Der Muth des Menschen, sich in solchen Einöden — ob fruchtbar oder nicht bleibt sich gleich — anzusiedeln, ist mir geradezu ergreifend. Man sieht in der Nähe der sogenannten Orte hübsche Buggies fahren, damenartige Wesen kutschiren. Man sieht auch ein Kind ab und zu — aber selten — die Männer, so blass, so gebeugt, alle etwas kauend, alle unsagbar unangenehm aussehend, gar nicht bäuerisch nach unserer Art, nur vulgär und müde — so draussen, so im Waggon, so in der Ausstellung oder auf der Strasse.

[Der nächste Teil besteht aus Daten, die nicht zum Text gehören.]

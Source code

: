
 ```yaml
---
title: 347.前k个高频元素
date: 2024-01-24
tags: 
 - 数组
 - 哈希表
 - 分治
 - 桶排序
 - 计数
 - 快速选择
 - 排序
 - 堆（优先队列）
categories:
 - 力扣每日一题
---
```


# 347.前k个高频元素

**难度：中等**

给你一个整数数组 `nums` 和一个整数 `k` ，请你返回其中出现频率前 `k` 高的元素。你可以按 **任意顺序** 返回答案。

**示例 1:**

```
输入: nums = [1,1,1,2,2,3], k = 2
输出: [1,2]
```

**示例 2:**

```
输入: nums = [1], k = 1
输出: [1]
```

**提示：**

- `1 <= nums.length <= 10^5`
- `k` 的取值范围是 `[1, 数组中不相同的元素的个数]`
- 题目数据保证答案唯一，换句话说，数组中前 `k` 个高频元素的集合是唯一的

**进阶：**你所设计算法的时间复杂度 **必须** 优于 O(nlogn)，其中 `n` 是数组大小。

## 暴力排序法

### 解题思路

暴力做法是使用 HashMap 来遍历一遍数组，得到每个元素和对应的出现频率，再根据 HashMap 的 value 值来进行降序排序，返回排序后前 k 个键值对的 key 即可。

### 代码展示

Um sechs Uhr stand man auf, wusch sich nach und nach im Damenwaschzimmer, woselbst mich eine westliche Dame über meine Biographie ausfragte: „You are English arn't ye?“ begann sie — „no I am German. Are ye? D'ye want to stay here? Are Ye going to settle in Colorado.“ „Good gracious no“, sagte ich. — „Why it's a beautiful country, I live eighteen miles out of Denver“ u. s. w. Dann frühstückte man mit 100000 Fliegen im Dining Car, bedient von den Negerkellnern, die in den Zwischenpausen ihrer Thätigkeit sich selbst und den Gästen mit Fächern die Fliegen abwehrten, mir war's sehr übel, kannst Dir denken. Ich lief davon in unseren Waggon zurück, der „Heloise“ hiess (die Pullman Cars haben alle sinnvolle Namen!) und kaufte mir vier harte Pfirsiche von einem plötzlich auftauchenden Obstknaben, mit denen ich mein Leben gestern (Seite 86) fristete, und dann begann die Steppe, die richtige öde Steppe, auf der aber doch ab und zu ein Ort lag, wo die Lokomotive Wasser schöpfte; dann stieg Alles aus und lief in den scharfen Steinen herum und athmete auf. Hier und da weideten Viehheerden auf dem harten Gras, ein Cowboy zu Pferde trieb sie vor sich her — oder Pferde liefen herum, kräftige magere Thiere — was sie trinken, blieb mir ein Räthsel, denn wir haben vom Missouri ab kein Wasser mehr gesehen bis vor Denver. Dann hörten auch diese Erscheinungen auf, und es war 5 bis 6 Stunden lang im schönen Staate Nebraska überhaupt nichts mehr da als der Himmel, die graugelbe Ebene und einmal die Silhouette einer Kirche am Horizont, einmal ein Pferd, und dann kamen die Löcher der Prairiehunde oder Hasen, und die Sonne brannte sehr, und man schlief, wenn man nicht mehr lesen konnte, oder las, wenn man nicht mehr schlafen konnte. Endlich kam Denver, die alte Stadt der Goldgräber und Abenteurer, fing auch ebenso unwahrscheinlich an, wie alles Andere, mit Bretterbuden, dann kam ein Bahnhof, zwei Augenärzte, die Knapp abholten und uns auch mitnahmen, die Zimmer bestellt hatten u. s. w., und dieses wirkliche Brown Palace Hotel mit der Onyxhalle, wo aber die Onyxsäulen bronzirte Gusseisenkapitäle tragen und wo die künstlerische Barbarei neben dem herrlichen Material einhergeht.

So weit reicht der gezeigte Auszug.